- **Directions**
Copy out the entries exactly, and wherever a picture appears, leave it out.

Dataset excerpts
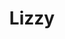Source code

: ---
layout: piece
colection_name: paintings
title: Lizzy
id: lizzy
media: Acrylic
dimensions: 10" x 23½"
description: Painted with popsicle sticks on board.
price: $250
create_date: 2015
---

- **Answer to the problem**
Source code

: ---
layout: piece
colection_name: paintings
title: Lizzy
id: lizzy
media: Acrylic
dimensions: 10" x 23½"
description: Painted with popsicle sticks on board.
price: $250
create_date: 2015
---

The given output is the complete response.